Collected data
┄┄┄┄┄┄

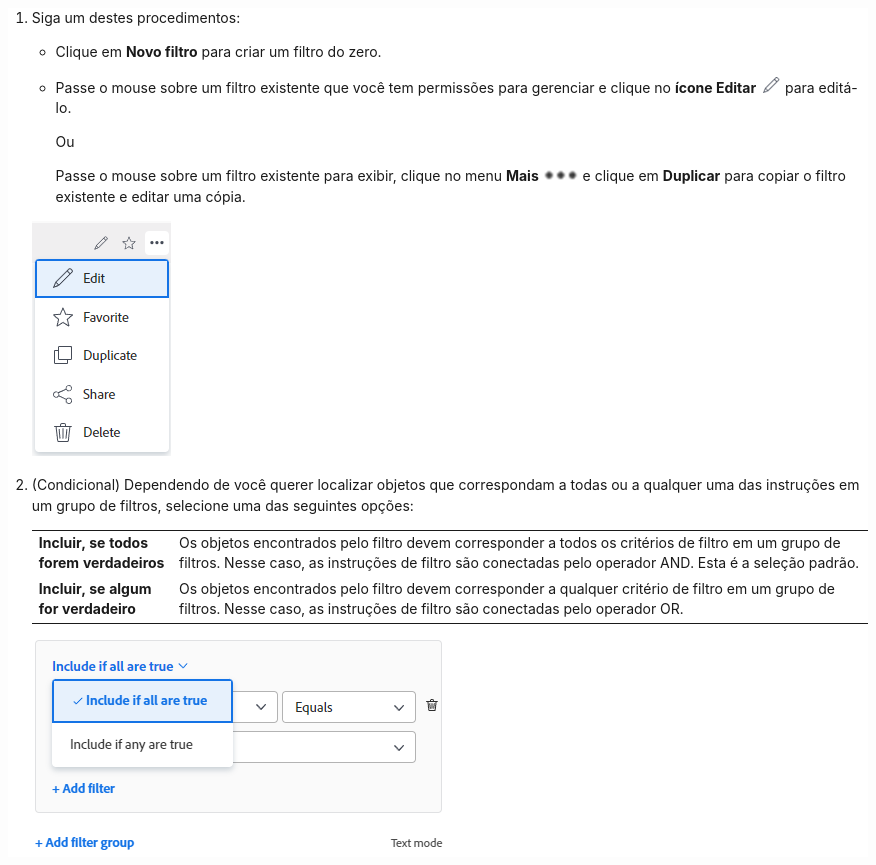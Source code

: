 1. Siga um destes procedimentos:

   * Clique em **Novo filtro** para criar um filtro do zero.
   * Passe o mouse sobre um filtro existente que você tem permissões para gerenciar e clique no **ícone Editar** ![ícone Editar](assets/edit-icon.png) para editá-lo.

     Ou

     Passe o mouse sobre um filtro existente para exibir, clique no menu **Mais** ![Mais menu](assets/more-icon-spectrum.png) e clique em **Duplicar** para copiar o filtro existente e editar uma cópia.

   ![Mais opções de menu](assets/new-filters-more-menu-options-with-delete.png)

1. (Condicional) Dependendo de você querer localizar objetos que correspondam a todas ou a qualquer uma das instruções em um grupo de filtros, selecione uma das seguintes opções:

   <table style="table-layout:auto">
   <col>
   <col>
   <tbody>
   <tr>
   <td role="rowheader"><strong>Incluir, se todos forem verdadeiros</strong></td>
   <td>Os objetos encontrados pelo filtro devem corresponder a todos os critérios de filtro em um grupo de filtros. Nesse caso, as instruções de filtro são conectadas pelo operador AND. Esta é a seleção padrão.</td>
   </tr>
   <tr>
   <td role="rowheader"><strong>Incluir, se algum for verdadeiro</strong></td>
   <td>Os objetos encontrados pelo filtro devem corresponder a qualquer critério de filtro em um grupo de filtros. Nesse caso, as instruções de filtro são conectadas pelo operador OR.</td>
   </tr>
   </tbody>
   </table>

   ![Incluir todos os menus suspensos, alguns ou verdadeiros](assets/new-filters-all-or-any-are-true-drop-down-menu-nwe.png)
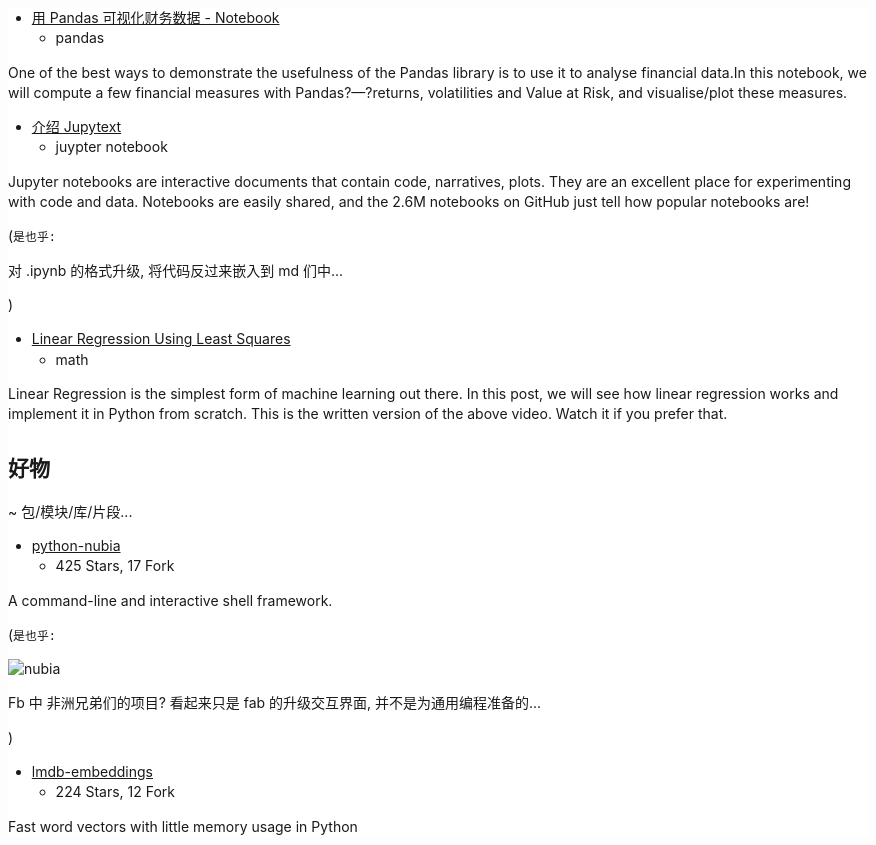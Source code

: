 - [用 Pandas 可视化财务数据 - Notebook](https://github.com/playgrdstar/financial_data_viz/blob/master/Visualising%20Financial%20Data.ipynb)
    + pandas

One of the best ways to demonstrate the usefulness of the Pandas library is to use it to analyse financial data.In this notebook, we will compute a few financial measures with Pandas?—?returns, volatilities and Value at Risk, and visualise/plot these measures.

- [介绍 Jupytext](https://medium.com/@marc.wouts/introducing-jupytext-9234fdff6c57)
    + juypter notebook

Jupyter notebooks are interactive documents that contain code, narratives, plots. They are an excellent place for experimenting with code and data. Notebooks are easily shared, and the 2.6M notebooks on GitHub just tell how popular notebooks are!

(`是也乎:`

对 .ipynb 的格式升级, 将代码反过来嵌入到 md 们中...

)



- [Linear Regression Using Least Squares](https://medium.com/@adarsh_menon_/linear-regression-using-least-squares-a4c3456e8570)
    + math

Linear Regression is the simplest form of machine learning out there. In this post, we will see how linear regression works and implement it in Python from scratch. This is the written version of the above video. Watch it if you prefer that.







## 好物
~ 包/模块/库/片段...

- [python-nubia](https://github.com/facebookincubator/python-nubia)
    - 425 Stars, 17 Fork

A command-line and interactive shell framework.

(`是也乎:`

![nubia](https://github.com/facebookincubator/python-nubia/raw/master/docs/interactive.gif?raw=true)

Fb 中 非洲兄弟们的项目?
看起来只是 fab 的升级交互界面, 
并不是为通用编程准备的...


)


- [lmdb-embeddings](https://github.com/ThoughtRiver/lmdb-embeddings)
    - 224 Stars, 12 Fork

Fast word vectors with little memory usage in Python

┄┄┄┄┄┄

→ **WORK INSTRUCTIONS**
Nothing but a number is wanted: how many lines in the records above include "qualquer".

→ **ANSWER TO THIS TASK**
2